Four Tor authors—Charlie Jane Anders, Seth Dickinson, S.L. Huang, and V.E. Schwab—discuss identity, characters, and worldbuilding in science fiction and fantasy.
Charlie Jane Anders
(The City in the Middle of the Night, Jan. 2019)
Charlie Jane Anders is the author of the Nebula Award–winning All the Birds in the Sky and was a founding editor of io9, a website about science fiction, science, and futurism.
“When I look back on my experiences as a trans and queer person, the most important thing has been community. This means that when I start creating a fictional world, I think about communities rather than just a handful of individuals against a backdrop.
“The journey of Sophie, the main character of The City in the Middle of the Night, is about learning to value creatures who are very different from us. One of the things that I got really into in [writing] this book was the passage of time, and how we shape the past for ourselves. I hope people come away thinking about the ways in which we bury or reshape history in real life.”
Seth Dickinson
(The Monster Baru Cormorant, Oct.)
Seth Dickinson is about to publish the second book in his series set in the world of Baru Cormorant.
“I try to be private about matters of identity, in part because I want other writers to know that they don’t have to figure this stuff out in the spotlight; there’s room to keep part of yourself to yourself if you need to, whether for your comfort or your safety. But I was a PhD student in social psychology, and you can’t work in that field without realizing that a huge part of your ‘free will’ is driven by the unconscious uptake of social norms and cues. The world is more than you’re aware of.
“In The Traitor Baru Cormorant, Baru was able to defeat every obstacle she met by sacrificing someone. In Monster, she has to learn that this can’t go on forever. Everybody who’s anybody decent needs somebody, even if it’s just a friend.”
S.L. Huang
(Zero Sum Game, Oct.)
Debut novelist S.L. Huang is a Hollywood stuntwoman and firearms expert. She’s appeared on Battlestar Galactica and Raising Hope.
“When I told my friends I was writing a book about math and guns, they would laugh and say, ‘Only you!’ I studied math at MIT, and then went on to be a Hollywood weapons expert. So writing a snarky, violent, math-powered antiheroine is like playing with my daily life through a fun-house mirror.
“It’s also intentional that I’m writing a pulpy action thriller with an extremely diverse cast, because I want people who look like me and love like me to get to play in escapist thrill-ride fiction. It’s no fun if people of color and LGBTQ-plus people only get to be portrayed in stories about prejudice or coming out. We should get madcap adventure tales, too.”
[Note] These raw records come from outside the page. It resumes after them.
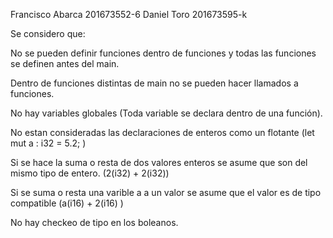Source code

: Francisco Abarca 201673552-6
Daniel Toro 201673595-k

Se considero que:

No se pueden definir funciones dentro de funciones y todas las funciones se definen antes del main.

Dentro de funciones distintas de main no se pueden hacer llamados a funciones.

No hay variables globales (Toda variable se declara dentro de una función).

No estan consideradas las declaraciones de enteros como un flotante (let mut a : i32 = 5.2; )

Si se hace la suma o resta de dos valores enteros se asume que son del mismo tipo de entero. (2(i32) + 2(i32))

Si se suma o resta una varible a a un valor se asume que el valor es de tipo compatible (a(i16) + 2(i16) )

No hay checkeo de tipo en los boleanos.
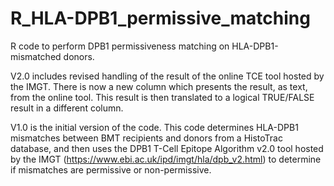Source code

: # R_HLA-DPB1_permissive_matching
R code to perform DPB1 permissiveness matching on HLA-DPB1-mismatched donors.

V2.0 includes revised handling of the result of the online TCE tool hosted by the IMGT. There is now a new column which presents the result, as text, from the online tool. This result is then translated to a logical TRUE/FALSE result in a different column. 

V1.0 is the initial version of the code. This code determines HLA-DPB1 mismatches between BMT recipients and donors from a HistoTrac database, and then uses the DPB1 T-Cell Epitope Algorithm v2.0 tool hosted by the IMGT (https://www.ebi.ac.uk/ipd/imgt/hla/dpb_v2.html) to determine if mismatches are permissive or non-permissive.
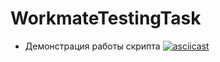 # WorkmateTestingTask

* Демонстрация работы скрипта
[![asciicast](https://asciinema.org/a/Ndpyx4pub2gcwsknfyXKaHVqy.svg)](https://asciinema.org/a/Ndpyx4pub2gcwsknfyXKaHVqy)
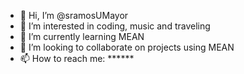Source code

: - 👋 Hi, I’m @sramosUMayor
- 👀 I’m interested in coding, music and traveling
- 🌱 I’m currently learning MEAN
- 💞️ I’m looking to collaborate on projects using MEAN
- 📫 How to reach me: ******

<!---
sramosUMayor/sramosUMayor is a ✨ special ✨ repository because its `README.md` (this file) appears on your GitHub profile.
You can click the Preview link to take a look at your changes.
--->
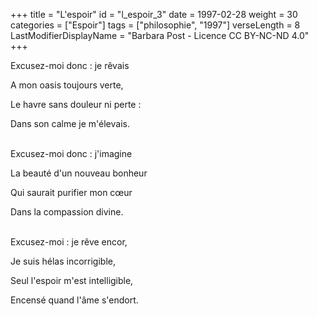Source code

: +++
title = "L'espoir"
id = "l_espoir_3"
date = 1997-02-28
weight = 30
categories = ["Espoir"]
tags = ["philosophie", "1997"]
verseLength = 8
LastModifierDisplayName = "Barbara Post - Licence CC BY-NC-ND 4.0"
+++

Excusez-moi donc : je rêvais

A mon oasis toujours verte,

Le havre sans douleur ni perte :

Dans son calme je m'élevais.

 \
Excusez-moi donc : j'imagine

La beauté d'un nouveau bonheur

Qui saurait purifier mon cœur

Dans la compassion divine.

 \
Excusez-moi : je rêve encor,

Je suis hélas incorrigible,

Seul l'espoir m'est intelligible,

Encensé quand l'âme s'endort.
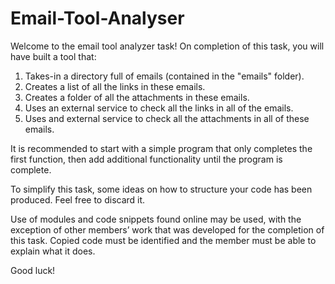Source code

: # Email-Tool-Analyser

Welcome to the email tool analyzer task!
On completion of this task, you will have built a tool that:

1.  Takes-in a directory full of emails (contained in the "emails" folder).
2.  Creates a list of all the links in these emails.
3.  Creates a folder of all the attachments in these emails.
4.  Uses an external service to check all the links in all of the emails.
5.  Uses and external service to check all the attachments in all of these emails.

It is recommended to start with a simple program that only completes the first function, then add additional functionality until the program is complete.

To simplify this task, some ideas on how to structure your code has been produced. Feel free to discard it.

Use of modules and code snippets found online may be used, with the exception of other members’ work that was developed for the completion of this task. Copied code must be identified and the member must be able to explain what it does.

Good luck!
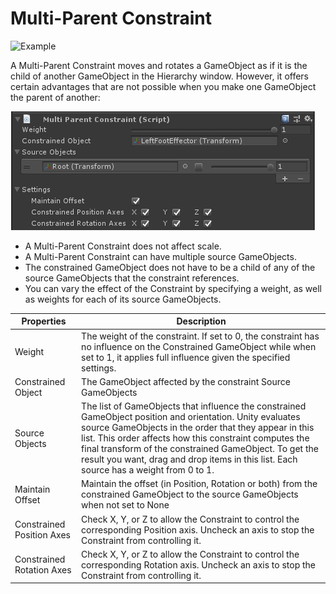 # Multi-Parent Constraint

![Example](../images/constraint_multi_parent/multi_parent.gif)

A Multi-Parent Constraint moves and rotates a GameObject as if it is the child of another GameObject in the Hierarchy window.
However, it offers certain advantages that are not possible when you make one GameObject the parent of another:

![Component](../images/constraint_multi_parent/multi_parent_component.png)

- A Multi-Parent Constraint does not affect scale.
- A Multi-Parent Constraint can have multiple source GameObjects.
- The constrained GameObject does not have to be a child of any of the source GameObjects that the constraint references.
- You can vary the effect of the Constraint by specifying a weight, as well as weights for each of its source GameObjects.

|Properties|Description|
|---|---|
|Weight|The weight of the constraint. If set to 0, the constraint has no influence on the Constrained GameObject while when set to 1, it applies full influence given the specified settings.|
|Constrained Object|The GameObject affected by the constraint Source GameObjects|
|Source Objects|The list of GameObjects that influence the constrained GameObject position and orientation. Unity evaluates source GameObjects in the order that they appear in this list. This order affects how this constraint computes the final transform of the constrained GameObject. To get the result you want, drag and drop items in this list. Each source has a weight from 0 to 1.|
|Maintain Offset|Maintain the offset (in Position, Rotation or both) from the constrained GameObject to the source GameObjects when not set to None|
|Constrained Position Axes|Check X, Y, or Z to allow the Constraint to control the corresponding Position axis. Uncheck an axis to stop the Constraint from controlling it.|
|Constrained Rotation Axes|Check X, Y, or Z to allow the Constraint to control the corresponding Rotation axis. Uncheck an axis to stop the Constraint from controlling it.|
V.E. Schwab (Vengeful, Sept.)
V.E. Schwab is the author of the bestselling Shades of Magic series. Vengeful is the sequel to her adult debut, Vicious.
“I’ve always felt like an outsider, and so much of my work involves re-centering the narrative around characters often relegated to the narrative periphery.
“Vengeful focuses on three very different female leads who have been erased from their own narratives in one way or another, and looks at what and how they’re willing to take that space back. It’s not a story, or a world, that always rewards the good and punishes the evil. I hope readers have a hard time deciding who the heroes and villains are.”